* [Exercise objective] Print out the records precisely, keeping each line identical to its source.

::::::::::

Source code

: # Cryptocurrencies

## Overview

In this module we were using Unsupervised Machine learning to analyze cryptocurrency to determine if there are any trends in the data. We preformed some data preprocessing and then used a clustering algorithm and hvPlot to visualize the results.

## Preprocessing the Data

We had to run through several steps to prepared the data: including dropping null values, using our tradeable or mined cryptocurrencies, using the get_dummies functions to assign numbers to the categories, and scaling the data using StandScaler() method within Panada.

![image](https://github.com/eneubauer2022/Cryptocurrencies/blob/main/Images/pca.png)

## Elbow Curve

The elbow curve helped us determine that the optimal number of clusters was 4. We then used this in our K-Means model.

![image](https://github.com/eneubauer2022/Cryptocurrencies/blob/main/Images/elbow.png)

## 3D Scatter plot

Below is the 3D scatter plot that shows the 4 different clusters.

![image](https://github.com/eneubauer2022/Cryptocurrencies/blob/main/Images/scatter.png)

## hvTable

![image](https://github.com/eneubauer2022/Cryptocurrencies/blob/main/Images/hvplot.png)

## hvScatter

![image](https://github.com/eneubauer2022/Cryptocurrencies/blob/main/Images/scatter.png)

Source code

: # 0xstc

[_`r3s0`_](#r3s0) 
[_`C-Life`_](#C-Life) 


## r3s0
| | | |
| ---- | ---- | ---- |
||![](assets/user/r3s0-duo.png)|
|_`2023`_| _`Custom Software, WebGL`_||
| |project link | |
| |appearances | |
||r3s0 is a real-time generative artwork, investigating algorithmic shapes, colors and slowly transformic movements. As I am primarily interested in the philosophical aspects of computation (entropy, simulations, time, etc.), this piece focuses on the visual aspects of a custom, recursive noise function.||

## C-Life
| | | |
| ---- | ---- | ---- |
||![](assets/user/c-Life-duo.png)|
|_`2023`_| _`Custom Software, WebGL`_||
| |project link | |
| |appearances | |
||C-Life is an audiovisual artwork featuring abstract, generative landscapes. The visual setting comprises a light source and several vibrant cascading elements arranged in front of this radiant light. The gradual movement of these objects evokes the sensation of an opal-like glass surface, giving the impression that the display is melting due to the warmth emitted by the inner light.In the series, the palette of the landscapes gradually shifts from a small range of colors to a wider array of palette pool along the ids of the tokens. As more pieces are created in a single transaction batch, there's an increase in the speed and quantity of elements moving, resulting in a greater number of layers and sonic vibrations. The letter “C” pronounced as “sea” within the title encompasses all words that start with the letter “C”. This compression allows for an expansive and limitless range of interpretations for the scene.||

::::::::::

* [Reply]
Source code

: # Cryptocurrencies

## Overview

In this module we were using Unsupervised Machine learning to analyze cryptocurrency to determine if there are any trends in the data. We preformed some data preprocessing and then used a clustering algorithm and hvPlot to visualize the results.

## Preprocessing the Data

We had to run through several steps to prepared the data: including dropping null values, using our tradeable or mined cryptocurrencies, using the get_dummies functions to assign numbers to the categories, and scaling the data using StandScaler() method within Panada.

![image](https://github.com/eneubauer2022/Cryptocurrencies/blob/main/Images/pca.png)

## Elbow Curve

The elbow curve helped us determine that the optimal number of clusters was 4. We then used this in our K-Means model.

![image](https://github.com/eneubauer2022/Cryptocurrencies/blob/main/Images/elbow.png)

## 3D Scatter plot

Below is the 3D scatter plot that shows the 4 different clusters.

![image](https://github.com/eneubauer2022/Cryptocurrencies/blob/main/Images/scatter.png)

## hvTable

![image](https://github.com/eneubauer2022/Cryptocurrencies/blob/main/Images/hvplot.png)

## hvScatter

![image](https://github.com/eneubauer2022/Cryptocurrencies/blob/main/Images/scatter.png)

Source code

: # 0xstc

[_`r3s0`_](#r3s0) 
[_`C-Life`_](#C-Life) 


## r3s0
| | | |
| ---- | ---- | ---- |
||![](assets/user/r3s0-duo.png)|
|_`2023`_| _`Custom Software, WebGL`_||
| |project link | |
| |appearances | |
||r3s0 is a real-time generative artwork, investigating algorithmic shapes, colors and slowly transformic movements. As I am primarily interested in the philosophical aspects of computation (entropy, simulations, time, etc.), this piece focuses on the visual aspects of a custom, recursive noise function.||

## C-Life
| | | |
| ---- | ---- | ---- |
||![](assets/user/c-Life-duo.png)|
|_`2023`_| _`Custom Software, WebGL`_||
| |project link | |
| |appearances | |
||C-Life is an audiovisual artwork featuring abstract, generative landscapes. The visual setting comprises a light source and several vibrant cascading elements arranged in front of this radiant light. The gradual movement of these objects evokes the sensation of an opal-like glass surface, giving the impression that the display is melting due to the warmth emitted by the inner light.In the series, the palette of the landscapes gradually shifts from a small range of colors to a wider array of palette pool along the ids of the tokens. As more pieces are created in a single transaction batch, there's an increase in the speed and quantity of elements moving, resulting in a greater number of layers and sonic vibrations. The letter “C” pronounced as “sea” within the title encompasses all words that start with the letter “C”. This compression allows for an expansive and limitless range of interpretations for the scene.||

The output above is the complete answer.